Week 07 - Lab Solutions

Dimensionality reduction using PCA and UMAP

Author

The DS202 Team

Published

03 Mar 2025

This solution file follows the format of a Jupyter Notebook file .ipynb you had to fill in during the lab session.

⚙️ Setup

Downloading the student solutions

Click on the below button to download the student notebook.

Loading libraries

import numpy as np
import pandas as pd
from sklearn.decomposition import PCA
from sklearn.pipeline import Pipeline
from sklearn.preprocessing import StandardScaler
from umap import UMAP
import plotly.express as px
from lets_plot import *
LetsPlot.setup_html()

🥅 Learning Objectives

By the end of this lab, you will be able to:

Understand the concept of dimensionality reduction
Apply principal component analysis (PCA) to perform dimensionality reduction
Apply Uniform Manifold Approximation and Projection (UMAP) to perform dimensionality reduction

Exploring ethical values and norms in the World Values Survey (15 minutes)

The WVS provides information on 19 such issues which respondents can rate from 0 (never justifiable) to 10 (always justifiable), including:

Q177: Claiming government benefits to which you are not entitled
Q178: Avoiding a fare on public transport
Q179: Stealing property
Q180: Cheating on taxes if you have a chance
Q181: Someone accepting a bribe in the course of their duties
Q182: Homosexuality
Q183: Prostitution
Q184: Abortion
Q185: Divorce
Q186: Sex before marriage
Q187: Suicide
Q188: Euthanasia
Q189: For a man to beat his wife
Q190: Parents beating children
Q191: Violence against other people
Q192: Terrorism as a political, ideological or religious mean
Q193: Having casual sex
Q194: Political violence
Q195: Death penalty

🗣️ CLASSROOM DISCUSSION: How could we explore relationships between these features?

We could look at scatter plots between all pairs of variables.

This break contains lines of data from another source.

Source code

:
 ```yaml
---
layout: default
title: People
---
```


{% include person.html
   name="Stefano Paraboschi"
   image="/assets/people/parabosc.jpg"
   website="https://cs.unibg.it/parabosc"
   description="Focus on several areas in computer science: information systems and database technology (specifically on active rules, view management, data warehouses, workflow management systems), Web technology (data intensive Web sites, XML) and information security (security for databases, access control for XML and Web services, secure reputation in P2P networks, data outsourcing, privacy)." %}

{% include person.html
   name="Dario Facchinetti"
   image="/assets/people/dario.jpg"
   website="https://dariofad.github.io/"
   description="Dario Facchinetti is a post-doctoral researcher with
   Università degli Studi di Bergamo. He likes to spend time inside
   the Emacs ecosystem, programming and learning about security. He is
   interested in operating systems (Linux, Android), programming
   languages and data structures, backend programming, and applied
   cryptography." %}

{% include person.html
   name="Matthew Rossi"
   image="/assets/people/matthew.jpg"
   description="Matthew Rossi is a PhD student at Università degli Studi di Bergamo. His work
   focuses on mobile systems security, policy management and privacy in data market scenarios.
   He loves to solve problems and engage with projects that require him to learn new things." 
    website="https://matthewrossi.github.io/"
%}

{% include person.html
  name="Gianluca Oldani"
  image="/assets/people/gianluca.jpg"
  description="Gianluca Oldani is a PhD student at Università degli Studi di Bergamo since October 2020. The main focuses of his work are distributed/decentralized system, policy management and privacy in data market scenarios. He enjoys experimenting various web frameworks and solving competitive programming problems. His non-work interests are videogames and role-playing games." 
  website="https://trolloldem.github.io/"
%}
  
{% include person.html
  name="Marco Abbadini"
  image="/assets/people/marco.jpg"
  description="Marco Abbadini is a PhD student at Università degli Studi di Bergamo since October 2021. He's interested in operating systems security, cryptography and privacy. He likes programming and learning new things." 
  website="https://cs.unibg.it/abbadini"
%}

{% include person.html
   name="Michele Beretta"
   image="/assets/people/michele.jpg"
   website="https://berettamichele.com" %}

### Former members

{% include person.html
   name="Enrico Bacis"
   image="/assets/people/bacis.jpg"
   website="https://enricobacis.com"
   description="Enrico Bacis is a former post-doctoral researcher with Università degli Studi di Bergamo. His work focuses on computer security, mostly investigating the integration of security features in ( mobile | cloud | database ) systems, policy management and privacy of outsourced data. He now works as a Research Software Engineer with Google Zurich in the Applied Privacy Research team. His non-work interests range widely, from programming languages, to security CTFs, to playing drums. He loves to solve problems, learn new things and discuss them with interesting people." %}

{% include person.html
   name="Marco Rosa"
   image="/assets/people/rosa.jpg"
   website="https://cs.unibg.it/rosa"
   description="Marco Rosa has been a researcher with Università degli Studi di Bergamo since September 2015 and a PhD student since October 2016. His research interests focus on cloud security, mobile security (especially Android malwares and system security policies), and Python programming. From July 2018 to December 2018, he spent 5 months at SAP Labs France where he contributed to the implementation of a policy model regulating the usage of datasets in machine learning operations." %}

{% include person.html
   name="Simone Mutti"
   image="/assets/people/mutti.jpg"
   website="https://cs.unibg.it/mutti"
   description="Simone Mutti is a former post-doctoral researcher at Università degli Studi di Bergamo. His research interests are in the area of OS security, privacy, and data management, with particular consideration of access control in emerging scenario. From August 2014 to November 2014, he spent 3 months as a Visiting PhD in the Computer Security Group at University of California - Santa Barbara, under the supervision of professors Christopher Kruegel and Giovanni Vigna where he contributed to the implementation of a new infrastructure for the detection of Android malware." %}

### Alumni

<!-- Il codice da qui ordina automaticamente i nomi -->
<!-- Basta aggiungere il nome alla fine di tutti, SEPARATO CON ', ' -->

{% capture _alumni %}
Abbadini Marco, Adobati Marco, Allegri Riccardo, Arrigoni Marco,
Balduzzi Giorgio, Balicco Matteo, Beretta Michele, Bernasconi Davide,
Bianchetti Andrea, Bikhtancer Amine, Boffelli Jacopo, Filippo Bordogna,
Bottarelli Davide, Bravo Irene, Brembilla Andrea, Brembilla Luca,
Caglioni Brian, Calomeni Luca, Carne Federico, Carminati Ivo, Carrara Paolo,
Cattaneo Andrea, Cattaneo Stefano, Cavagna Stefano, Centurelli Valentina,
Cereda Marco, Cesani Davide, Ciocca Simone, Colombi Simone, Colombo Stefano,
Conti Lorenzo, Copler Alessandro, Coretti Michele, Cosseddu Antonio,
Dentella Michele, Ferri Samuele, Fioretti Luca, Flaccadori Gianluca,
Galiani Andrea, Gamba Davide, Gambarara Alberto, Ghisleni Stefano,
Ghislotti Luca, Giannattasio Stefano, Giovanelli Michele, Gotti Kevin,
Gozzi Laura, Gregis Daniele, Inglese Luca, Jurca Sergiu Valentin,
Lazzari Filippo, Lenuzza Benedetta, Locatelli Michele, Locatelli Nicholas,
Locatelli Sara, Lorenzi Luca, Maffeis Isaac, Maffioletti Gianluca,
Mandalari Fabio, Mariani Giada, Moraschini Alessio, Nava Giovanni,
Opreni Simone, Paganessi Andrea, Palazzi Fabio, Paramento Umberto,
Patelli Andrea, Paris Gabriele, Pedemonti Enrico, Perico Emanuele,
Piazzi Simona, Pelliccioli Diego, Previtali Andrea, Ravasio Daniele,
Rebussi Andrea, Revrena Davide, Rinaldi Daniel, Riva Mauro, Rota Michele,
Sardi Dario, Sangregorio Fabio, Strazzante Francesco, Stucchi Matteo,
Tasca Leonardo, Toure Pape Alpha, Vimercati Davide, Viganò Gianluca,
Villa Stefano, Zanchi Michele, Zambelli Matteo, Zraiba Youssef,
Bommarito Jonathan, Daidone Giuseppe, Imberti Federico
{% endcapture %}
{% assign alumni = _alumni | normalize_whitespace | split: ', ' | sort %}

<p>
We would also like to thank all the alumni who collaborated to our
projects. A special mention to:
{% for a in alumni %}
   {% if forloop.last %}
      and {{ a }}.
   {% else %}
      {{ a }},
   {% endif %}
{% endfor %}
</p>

But remembering relationships between all pairs would be cumbersome.

🎯 ACTION POINT: Read the data set into Python (set low_memory = False)

wvs = pd.read_csv("../data/wvs-wave-7-ethical-norms.csv", low_memory=False)

🎯 ACTION POINT: Rename the variables to better reflect the ethical value / norm

# Create a list of columns to keep
keys = [f"Q{i}" for i in range(177,196)]

# Create a list of descriptive labels for the columns
values = ["cheating_benefits","avoid_transport_fare","stealing_property",
          "cheating_taxes","accept_bribes","homosexuality","sex_work",
          "abortion","divorce","sex_before_marriage","suicide","euthanasia",
          "violence_against_spouse","violence_against_child","social_violence","terrorism",
          "casual_sex","political_violence","death_penalty"]

# Create a dictionary to rename the columns in the data frame
vars_renamed = dict(zip(keys,values))

# Employ the changes to data frame
wvs_cleaned = wvs.rename(columns=vars_renamed)

Principle Component Analysis with the World Values Survey (45 minutes)

Besides making data exploration and visualization difficult, high dimensional data comes with other challenges too, in particular with regards to supervised learning.

Pay Attention

🧑‍🏫 TEACHING MOMENT:

The Curse of Dimensionality 🪄

No, that’s not a Harry Potter spell but it refers to the problems that often arise when dealing with high dimensional data (ie lots of variables).

Machine learning models tend to perform badly with too many features - there is a higher chance for overfitting, plus there is also a much bigger computational cost associated to training models with many variables.

Dimensionality Reduction to the Rescue 🧑‍⚕️

We want to reduce the number of variables. Intuitively, this could work because there are often strong correlations between many of the individual variables. In other words, there is redundancy in the data.

Dimensionality reduction refers to a collection of methods that can help reduce the number of variables while preserving most of the information. PCA is one such method.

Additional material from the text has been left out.